Dataset entries
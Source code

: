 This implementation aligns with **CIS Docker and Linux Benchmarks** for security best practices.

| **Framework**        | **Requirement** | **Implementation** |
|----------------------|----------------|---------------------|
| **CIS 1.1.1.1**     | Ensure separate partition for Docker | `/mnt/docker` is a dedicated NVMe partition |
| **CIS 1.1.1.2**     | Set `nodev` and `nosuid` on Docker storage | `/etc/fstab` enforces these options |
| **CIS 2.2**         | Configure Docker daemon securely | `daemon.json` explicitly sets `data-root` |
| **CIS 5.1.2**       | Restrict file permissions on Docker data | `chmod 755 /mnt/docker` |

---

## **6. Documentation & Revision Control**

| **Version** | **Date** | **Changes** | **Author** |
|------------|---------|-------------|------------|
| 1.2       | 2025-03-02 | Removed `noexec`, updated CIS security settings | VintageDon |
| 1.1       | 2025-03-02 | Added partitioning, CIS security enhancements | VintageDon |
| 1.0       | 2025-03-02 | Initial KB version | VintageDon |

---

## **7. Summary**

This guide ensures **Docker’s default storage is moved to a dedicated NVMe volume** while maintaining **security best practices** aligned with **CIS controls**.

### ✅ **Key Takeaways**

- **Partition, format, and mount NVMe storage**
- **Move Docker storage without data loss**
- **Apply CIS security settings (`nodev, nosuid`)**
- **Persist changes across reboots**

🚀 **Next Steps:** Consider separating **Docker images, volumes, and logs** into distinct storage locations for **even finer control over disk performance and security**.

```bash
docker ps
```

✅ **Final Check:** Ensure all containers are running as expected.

- **Exercise objective**
Only the lines containing the string "practices" are needed; pull them out of the records.

- **Solution for this exercise**
: This implementation aligns with **CIS Docker and Linux Benchmarks** for security best practices.
This guide ensures **Docker’s default storage is moved to a dedicated NVMe volume** while maintaining **security best practices** aligned with **CIS controls**.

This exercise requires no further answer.